▶ _About this task_:
Copy every line below where the string "first" is found.

[Exercise materials — start]

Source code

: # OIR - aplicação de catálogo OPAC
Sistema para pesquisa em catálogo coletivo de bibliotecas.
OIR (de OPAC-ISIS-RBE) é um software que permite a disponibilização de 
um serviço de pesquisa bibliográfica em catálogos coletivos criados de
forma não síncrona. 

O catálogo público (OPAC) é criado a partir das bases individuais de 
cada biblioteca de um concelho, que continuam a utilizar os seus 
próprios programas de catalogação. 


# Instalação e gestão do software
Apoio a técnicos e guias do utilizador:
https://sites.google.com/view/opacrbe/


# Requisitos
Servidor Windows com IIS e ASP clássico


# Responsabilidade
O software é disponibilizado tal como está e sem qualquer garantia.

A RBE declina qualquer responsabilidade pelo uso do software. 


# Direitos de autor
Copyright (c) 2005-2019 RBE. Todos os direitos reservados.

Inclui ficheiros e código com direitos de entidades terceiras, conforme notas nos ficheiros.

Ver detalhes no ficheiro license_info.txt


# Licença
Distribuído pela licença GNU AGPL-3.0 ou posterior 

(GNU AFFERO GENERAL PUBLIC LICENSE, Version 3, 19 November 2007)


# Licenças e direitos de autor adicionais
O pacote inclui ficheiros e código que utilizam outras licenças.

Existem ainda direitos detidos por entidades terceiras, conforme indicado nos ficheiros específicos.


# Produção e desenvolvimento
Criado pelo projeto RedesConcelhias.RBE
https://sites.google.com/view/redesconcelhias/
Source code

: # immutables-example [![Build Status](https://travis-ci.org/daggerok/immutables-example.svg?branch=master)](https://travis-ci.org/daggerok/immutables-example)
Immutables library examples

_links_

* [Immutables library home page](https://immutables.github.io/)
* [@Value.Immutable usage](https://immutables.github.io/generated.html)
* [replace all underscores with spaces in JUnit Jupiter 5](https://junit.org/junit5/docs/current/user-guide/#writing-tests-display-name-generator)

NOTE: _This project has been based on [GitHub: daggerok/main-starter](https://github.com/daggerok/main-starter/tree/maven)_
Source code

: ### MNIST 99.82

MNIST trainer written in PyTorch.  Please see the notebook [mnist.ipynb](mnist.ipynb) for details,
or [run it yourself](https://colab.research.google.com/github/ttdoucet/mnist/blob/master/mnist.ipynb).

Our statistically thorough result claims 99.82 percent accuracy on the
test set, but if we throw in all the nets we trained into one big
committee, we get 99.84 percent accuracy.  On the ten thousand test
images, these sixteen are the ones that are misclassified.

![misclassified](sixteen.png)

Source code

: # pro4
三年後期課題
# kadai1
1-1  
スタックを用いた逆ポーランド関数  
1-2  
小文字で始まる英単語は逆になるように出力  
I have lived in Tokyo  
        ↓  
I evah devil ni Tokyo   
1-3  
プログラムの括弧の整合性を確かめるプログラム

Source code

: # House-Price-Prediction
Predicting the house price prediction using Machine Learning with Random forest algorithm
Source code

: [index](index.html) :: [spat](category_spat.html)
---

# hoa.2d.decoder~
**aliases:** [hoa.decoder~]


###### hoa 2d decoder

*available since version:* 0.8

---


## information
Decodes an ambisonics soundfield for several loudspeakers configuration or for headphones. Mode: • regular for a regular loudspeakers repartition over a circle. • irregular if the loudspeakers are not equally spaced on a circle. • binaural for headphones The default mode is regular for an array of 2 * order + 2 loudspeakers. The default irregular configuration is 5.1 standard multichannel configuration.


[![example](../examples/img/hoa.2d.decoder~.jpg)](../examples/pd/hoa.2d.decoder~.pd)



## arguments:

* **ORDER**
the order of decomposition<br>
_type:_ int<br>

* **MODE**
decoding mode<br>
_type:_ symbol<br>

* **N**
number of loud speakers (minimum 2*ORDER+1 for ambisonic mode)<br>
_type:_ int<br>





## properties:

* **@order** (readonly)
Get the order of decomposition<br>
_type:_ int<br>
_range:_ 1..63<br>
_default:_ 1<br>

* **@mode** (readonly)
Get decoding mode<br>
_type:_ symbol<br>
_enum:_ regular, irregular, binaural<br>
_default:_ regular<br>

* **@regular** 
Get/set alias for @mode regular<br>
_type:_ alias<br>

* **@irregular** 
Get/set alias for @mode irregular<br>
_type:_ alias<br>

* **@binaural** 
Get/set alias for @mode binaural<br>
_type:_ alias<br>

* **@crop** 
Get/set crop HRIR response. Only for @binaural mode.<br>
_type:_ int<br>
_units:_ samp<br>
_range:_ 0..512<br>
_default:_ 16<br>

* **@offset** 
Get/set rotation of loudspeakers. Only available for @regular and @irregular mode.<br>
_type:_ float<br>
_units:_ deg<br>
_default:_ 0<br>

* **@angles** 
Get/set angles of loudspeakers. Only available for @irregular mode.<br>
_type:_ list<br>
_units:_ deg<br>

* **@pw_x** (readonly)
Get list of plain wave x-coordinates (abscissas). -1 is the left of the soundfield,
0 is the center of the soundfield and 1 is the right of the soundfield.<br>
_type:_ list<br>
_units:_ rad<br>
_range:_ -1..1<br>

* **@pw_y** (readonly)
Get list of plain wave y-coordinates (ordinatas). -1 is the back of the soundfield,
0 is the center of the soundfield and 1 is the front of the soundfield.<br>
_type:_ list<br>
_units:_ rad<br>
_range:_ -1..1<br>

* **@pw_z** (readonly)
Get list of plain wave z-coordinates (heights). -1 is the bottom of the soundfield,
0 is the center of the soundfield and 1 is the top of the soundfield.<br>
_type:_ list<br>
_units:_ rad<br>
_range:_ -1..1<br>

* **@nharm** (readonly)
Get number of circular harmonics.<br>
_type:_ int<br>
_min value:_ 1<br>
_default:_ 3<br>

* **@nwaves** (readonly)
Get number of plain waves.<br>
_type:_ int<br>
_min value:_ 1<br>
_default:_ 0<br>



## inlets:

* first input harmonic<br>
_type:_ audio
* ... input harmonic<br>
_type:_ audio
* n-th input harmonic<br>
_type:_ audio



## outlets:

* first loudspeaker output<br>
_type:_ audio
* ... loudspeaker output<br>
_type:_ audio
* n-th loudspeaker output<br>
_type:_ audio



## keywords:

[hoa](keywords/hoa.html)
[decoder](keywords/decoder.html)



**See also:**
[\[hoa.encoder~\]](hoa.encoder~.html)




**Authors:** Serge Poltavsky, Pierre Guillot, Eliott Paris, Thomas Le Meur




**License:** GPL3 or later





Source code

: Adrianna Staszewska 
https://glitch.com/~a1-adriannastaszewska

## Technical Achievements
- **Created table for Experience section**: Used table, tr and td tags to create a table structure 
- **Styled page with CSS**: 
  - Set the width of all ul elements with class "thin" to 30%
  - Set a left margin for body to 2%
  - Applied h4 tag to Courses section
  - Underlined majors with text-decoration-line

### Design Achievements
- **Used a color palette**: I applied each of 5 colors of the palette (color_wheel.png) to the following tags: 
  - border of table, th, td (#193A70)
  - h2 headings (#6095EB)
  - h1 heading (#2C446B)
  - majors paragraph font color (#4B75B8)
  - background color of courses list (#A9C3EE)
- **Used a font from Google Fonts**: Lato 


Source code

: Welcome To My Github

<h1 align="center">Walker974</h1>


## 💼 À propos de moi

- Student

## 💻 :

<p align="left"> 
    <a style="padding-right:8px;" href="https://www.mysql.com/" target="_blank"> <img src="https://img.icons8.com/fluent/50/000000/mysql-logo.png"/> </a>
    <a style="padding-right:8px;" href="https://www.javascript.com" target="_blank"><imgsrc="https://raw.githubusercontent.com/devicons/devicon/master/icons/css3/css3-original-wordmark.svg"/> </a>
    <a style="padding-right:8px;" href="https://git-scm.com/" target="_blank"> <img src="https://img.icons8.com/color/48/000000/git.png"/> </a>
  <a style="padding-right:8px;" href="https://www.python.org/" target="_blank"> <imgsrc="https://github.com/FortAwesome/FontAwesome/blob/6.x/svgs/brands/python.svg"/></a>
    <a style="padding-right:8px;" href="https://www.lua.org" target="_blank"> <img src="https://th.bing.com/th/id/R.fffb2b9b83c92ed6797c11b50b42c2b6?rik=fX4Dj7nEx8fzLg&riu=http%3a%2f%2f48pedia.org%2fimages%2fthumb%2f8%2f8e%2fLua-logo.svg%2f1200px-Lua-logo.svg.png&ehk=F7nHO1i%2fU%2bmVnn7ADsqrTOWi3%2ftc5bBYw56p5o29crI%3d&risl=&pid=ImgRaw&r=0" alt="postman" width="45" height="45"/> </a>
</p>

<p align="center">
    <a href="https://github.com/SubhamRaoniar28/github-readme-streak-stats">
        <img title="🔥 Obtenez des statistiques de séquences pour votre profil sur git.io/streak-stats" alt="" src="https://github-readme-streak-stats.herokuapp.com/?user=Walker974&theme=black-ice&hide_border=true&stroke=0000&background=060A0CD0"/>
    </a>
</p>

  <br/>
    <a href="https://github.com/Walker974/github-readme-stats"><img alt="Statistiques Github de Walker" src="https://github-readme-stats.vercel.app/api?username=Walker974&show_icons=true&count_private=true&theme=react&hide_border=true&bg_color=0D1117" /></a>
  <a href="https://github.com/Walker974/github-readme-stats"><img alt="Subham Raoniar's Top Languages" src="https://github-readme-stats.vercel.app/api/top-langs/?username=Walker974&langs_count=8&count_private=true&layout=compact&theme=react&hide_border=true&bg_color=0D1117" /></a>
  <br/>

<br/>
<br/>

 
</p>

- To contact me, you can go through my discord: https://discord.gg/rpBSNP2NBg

[Exercise materials — finish]

▶ _Exercise solution_:
* first input harmonic<br>
* first loudspeaker output<br>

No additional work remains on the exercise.